External users can submit a request for the Genome Center to perform the Bioanalyzer for them. This service is $30 per sample.
Custom projects/self-prepared libraries
What should I do if my request is not RNA-seq/exome sequencing/whole genome sequencing?
If you are interested in ChIP-seq, panel sequencing, or other applications for which we don’t have a full service, we recommend preparing your own libraries with Illumina platform-compatible protocols, and we will be happy to sequence them for you. Please see below for self-prepared library requirements.
What should I do with self-prepared libraries?

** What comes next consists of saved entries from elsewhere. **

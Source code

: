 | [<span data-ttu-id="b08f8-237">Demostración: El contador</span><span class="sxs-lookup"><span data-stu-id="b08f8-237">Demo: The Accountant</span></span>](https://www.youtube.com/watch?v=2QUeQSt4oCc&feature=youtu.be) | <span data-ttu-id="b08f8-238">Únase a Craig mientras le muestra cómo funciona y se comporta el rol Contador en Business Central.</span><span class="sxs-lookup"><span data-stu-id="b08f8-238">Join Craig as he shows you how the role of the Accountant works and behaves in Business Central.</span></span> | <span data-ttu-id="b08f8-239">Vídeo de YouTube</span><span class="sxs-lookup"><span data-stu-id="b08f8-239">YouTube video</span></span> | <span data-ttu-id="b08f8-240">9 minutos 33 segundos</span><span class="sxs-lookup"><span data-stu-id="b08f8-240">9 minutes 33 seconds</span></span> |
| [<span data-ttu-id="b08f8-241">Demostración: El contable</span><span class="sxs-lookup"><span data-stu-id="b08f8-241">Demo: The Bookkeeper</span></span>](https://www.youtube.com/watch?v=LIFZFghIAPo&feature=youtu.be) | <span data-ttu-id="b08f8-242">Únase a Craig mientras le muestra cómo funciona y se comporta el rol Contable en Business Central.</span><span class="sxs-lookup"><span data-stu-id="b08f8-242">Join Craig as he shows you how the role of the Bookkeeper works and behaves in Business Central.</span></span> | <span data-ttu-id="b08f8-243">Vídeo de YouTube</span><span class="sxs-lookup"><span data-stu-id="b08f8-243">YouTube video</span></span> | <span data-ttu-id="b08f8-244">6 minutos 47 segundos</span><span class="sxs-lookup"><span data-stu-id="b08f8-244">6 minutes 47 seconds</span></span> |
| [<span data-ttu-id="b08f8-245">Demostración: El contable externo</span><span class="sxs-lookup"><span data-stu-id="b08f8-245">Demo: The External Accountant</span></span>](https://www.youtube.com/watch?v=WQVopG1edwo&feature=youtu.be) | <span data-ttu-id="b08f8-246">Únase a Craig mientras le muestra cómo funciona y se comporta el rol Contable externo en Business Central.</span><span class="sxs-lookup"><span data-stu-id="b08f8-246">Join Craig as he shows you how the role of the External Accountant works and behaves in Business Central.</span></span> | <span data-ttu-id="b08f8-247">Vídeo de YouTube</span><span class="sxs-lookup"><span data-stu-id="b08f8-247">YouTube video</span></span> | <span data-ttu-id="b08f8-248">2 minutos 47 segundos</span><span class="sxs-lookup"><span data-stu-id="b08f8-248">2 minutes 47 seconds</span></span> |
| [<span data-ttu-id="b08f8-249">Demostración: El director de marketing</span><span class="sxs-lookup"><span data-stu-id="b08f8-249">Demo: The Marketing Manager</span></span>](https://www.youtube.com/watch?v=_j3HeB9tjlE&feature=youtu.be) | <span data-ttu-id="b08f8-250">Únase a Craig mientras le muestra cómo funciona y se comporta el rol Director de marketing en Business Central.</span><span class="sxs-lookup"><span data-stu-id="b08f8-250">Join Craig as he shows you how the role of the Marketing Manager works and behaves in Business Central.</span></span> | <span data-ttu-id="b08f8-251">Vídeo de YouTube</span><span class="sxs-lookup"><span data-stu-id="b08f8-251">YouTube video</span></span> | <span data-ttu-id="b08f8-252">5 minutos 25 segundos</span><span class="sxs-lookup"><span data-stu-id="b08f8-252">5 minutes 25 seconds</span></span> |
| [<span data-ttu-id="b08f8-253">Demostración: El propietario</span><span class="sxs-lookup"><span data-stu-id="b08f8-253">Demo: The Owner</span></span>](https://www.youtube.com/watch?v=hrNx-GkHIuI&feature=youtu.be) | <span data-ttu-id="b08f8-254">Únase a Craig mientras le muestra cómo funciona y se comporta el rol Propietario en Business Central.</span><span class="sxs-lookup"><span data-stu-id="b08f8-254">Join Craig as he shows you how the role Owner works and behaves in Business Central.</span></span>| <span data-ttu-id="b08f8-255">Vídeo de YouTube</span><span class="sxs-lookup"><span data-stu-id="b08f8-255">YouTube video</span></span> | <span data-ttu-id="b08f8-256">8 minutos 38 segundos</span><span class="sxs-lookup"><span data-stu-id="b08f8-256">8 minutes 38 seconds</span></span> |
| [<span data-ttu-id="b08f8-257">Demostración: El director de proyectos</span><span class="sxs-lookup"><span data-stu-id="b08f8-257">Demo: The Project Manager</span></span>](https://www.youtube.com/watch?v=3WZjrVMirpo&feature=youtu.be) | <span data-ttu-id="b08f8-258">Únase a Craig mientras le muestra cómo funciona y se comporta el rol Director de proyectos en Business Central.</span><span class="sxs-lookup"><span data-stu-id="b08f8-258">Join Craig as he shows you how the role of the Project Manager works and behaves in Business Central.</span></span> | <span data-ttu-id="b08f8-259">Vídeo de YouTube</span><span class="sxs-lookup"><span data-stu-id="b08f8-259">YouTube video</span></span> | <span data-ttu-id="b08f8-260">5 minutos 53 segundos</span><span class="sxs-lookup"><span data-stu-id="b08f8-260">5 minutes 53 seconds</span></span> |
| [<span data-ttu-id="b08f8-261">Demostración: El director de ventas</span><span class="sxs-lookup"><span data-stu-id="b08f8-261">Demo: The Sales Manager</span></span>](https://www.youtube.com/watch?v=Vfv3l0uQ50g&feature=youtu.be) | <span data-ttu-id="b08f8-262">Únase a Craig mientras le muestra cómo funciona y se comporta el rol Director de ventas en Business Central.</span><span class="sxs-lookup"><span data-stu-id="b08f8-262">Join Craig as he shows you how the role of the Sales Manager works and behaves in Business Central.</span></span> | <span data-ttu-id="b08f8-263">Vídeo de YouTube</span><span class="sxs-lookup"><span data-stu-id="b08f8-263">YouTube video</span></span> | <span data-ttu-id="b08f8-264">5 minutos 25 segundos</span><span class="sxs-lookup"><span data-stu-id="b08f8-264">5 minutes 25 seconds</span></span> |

You will need to quantify self-prepared libraries correctly, as this is critical for the success of a sequencing run. We recommend using qPCR, or using the average fragment length from the Bioanalyzer with a fluorescent reading to calculate the molarity (Qubit or PicoGreen).
We require at least a 10 nM pooled library in 10 μl water. We will load the sampled based on your quantification. We require all index information at the time of submission (name of index and sequence) and a Bioanalyzer report of your pooled library. Please complete the Self-Prepared Library Sample Form and send it to email@example.com.
How can I make use of your NextSeq service?
You have two options for accessing the Columbia Genome Center's NextSeq capabilities.
1. Have Columbia Genome Center staff run your sequencing.
We will charge you for what we pay for the kit plus labor (see Pricing).
We require at least a 10 nM pooled library in 10 μl water. We will load the samples based on your quantification. We require all index information at the time of submission (name of index and sequence) and a Bioanalyzer report of your pooled library.
You can create a run on BaseSpace and share the login and password information with us, which allows you to download your data directly from BaseSpace. We can also run the data through our pipeline and provide basic data analysis.
2. Become a self-user of NextSeq instruments.
To become a Next-seq user please:
- Review Illumina’s online tutorial videos and user guides.
- Create or become familiar with your lab’s BaseSpace account.
- Observe another self-user setting up a run. (If you do not have a lab member to observe, please contact us.)
- Let us know when your first run is. If you are unassisted, we will help you set up the instrument. Please contact Illumina for BaseSpace set-up and support (firstname.lastname@example.org or 1-800-809-4566).
Once you have successfully completed your first run, we will add you to our user list and establish key-card access to the sequencing room.
What is your turnaround time?
Over the past year, our average turnaround time for standard RNA-seq has been 2-3 weeks from the time we receive your samples to the time we deliver the data.
If you need a project delivered by a certain date, please contact us and we can try to accommodate you to the best of our abilities. Please let us know this at the time of submission so we can plan properly.
What are your deliverables?
FASTQ, BAM, counts table, and list of differentially expressed genes if sample group information is given
Whole exome sequencing (human)
FASTQ, BAM, and VCF (germline variants)
Whole genome sequencing (human)
FASTQ and BAM
How do you release the data? How long will you store our data? Can we get our samples back?
We will give you a web link to download the data. You are also welcome to bring over a hard drive and we can transfer the data to the drive.
Data will be stored on our server for 1 month before it is deleted permanently.
Remaining samples will be stored for 1 week before being discarded. Your data release email will include a note indicating that you can pick up any remaining sample material. We will store libraries for 6 months, after which time they will be discarded without warning.